Tips for Managing Subscriptions
Create a simple list with four columns: service, billing company, usual charge date, and keep-or-cancel decision. Review one category at a time—video, music, storage, news, fitness, or productivity—so similar services are easy to compare.
Conclusion
Finding subscriptions on an iPhone starts with Settings > your name > Subscriptions, but a complete review also includes purchase history and the company named on each payment statement. Review one subscription at a time, identify its billing channel, and decide whether it still earns a place in your budget.
Subpilot provides practical subscription-management and cancellation-tracking guidance. Your next step is straightforward: open Settings now, review every subscription you can see, then investigate any missing recurring charge through purchase history and the company named on your statement.
FAQs
Where do I see all my subscriptions on an iPhone?
Start with Settings > your name > Subscriptions. Also review Apple purchase history when you need more information about an app, subscription, or charge.
Why is a subscription missing from the list?

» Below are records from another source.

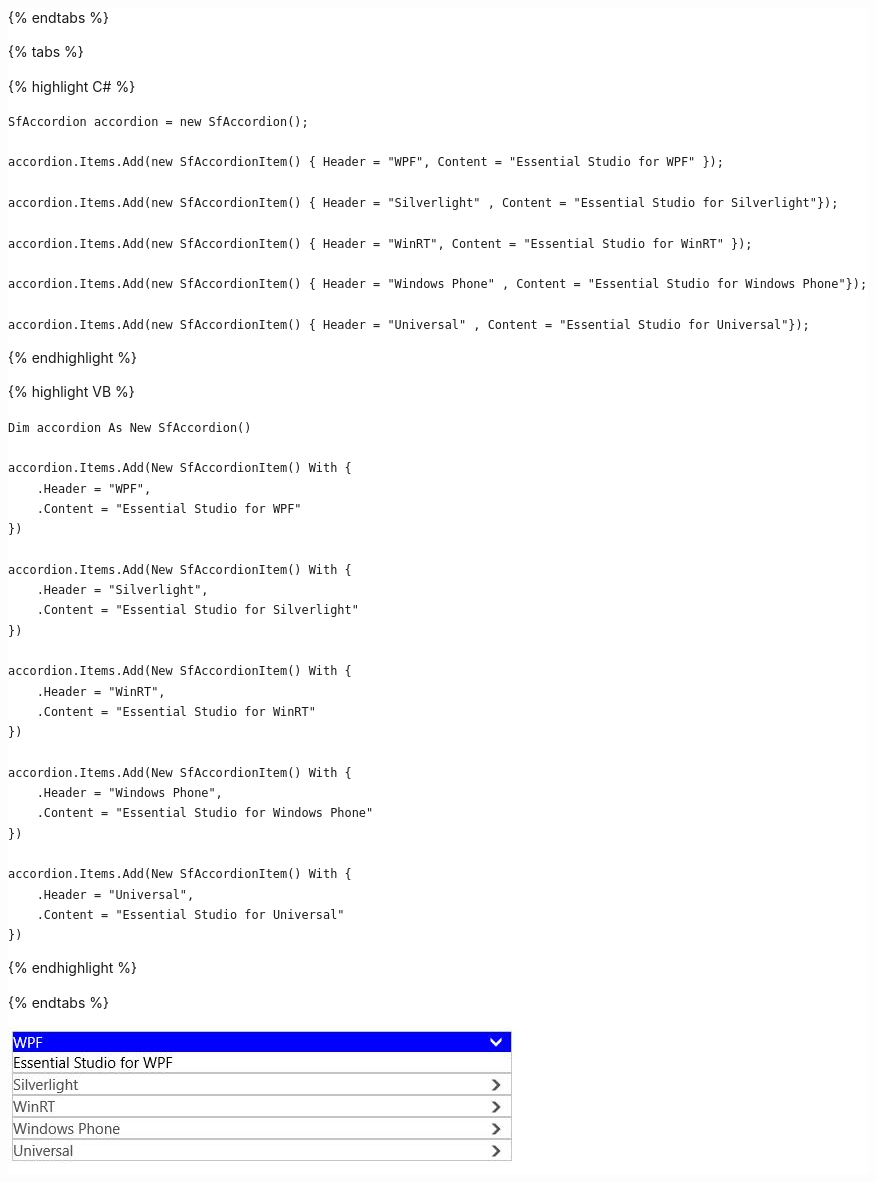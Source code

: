 {% endtabs %}


{% tabs %}


{% highlight C# %}

    SfAccordion accordion = new SfAccordion();

    accordion.Items.Add(new SfAccordionItem() { Header = "WPF", Content = "Essential Studio for WPF" });

    accordion.Items.Add(new SfAccordionItem() { Header = "Silverlight" , Content = "Essential Studio for Silverlight"});

    accordion.Items.Add(new SfAccordionItem() { Header = "WinRT", Content = "Essential Studio for WinRT" });

    accordion.Items.Add(new SfAccordionItem() { Header = "Windows Phone" , Content = "Essential Studio for Windows Phone"});

    accordion.Items.Add(new SfAccordionItem() { Header = "Universal" , Content = "Essential Studio for Universal"});

{% endhighlight %}

{% highlight VB %}

    Dim accordion As New SfAccordion()

    accordion.Items.Add(New SfAccordionItem() With {
        .Header = "WPF",
        .Content = "Essential Studio for WPF"
    })

    accordion.Items.Add(New SfAccordionItem() With {
        .Header = "Silverlight",
        .Content = "Essential Studio for Silverlight"
    })

    accordion.Items.Add(New SfAccordionItem() With {
        .Header = "WinRT",
        .Content = "Essential Studio for WinRT"
    })

    accordion.Items.Add(New SfAccordionItem() With {
        .Header = "Windows Phone",
        .Content = "Essential Studio for Windows Phone"
    })

    accordion.Items.Add(New SfAccordionItem() With {
        .Header = "Universal",
        .Content = "Essential Studio for Universal"
    })

{% endhighlight %}

{% endtabs %}

![Setting Content for items](Populating-Items-images/Populating-Items-img3.jpeg)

It may be billed by another company. Check for an Apple receipt and compare the charge with your bank or credit card statement. Contact the actual billing company if Apple did not bill it.
Can I see my family’s subscriptions?
Eligible subscriptions can be shared through Family Sharing, while each person retains their own preferences and recommendations. Check who subscribed and whether that specific subscription is eligible for sharing.
Does canceling automatically request a refund?
No. Cancel the subscription if you do not want it to continue, and use Apple’s separate refund-request process for an Apple-billed item when appropriate.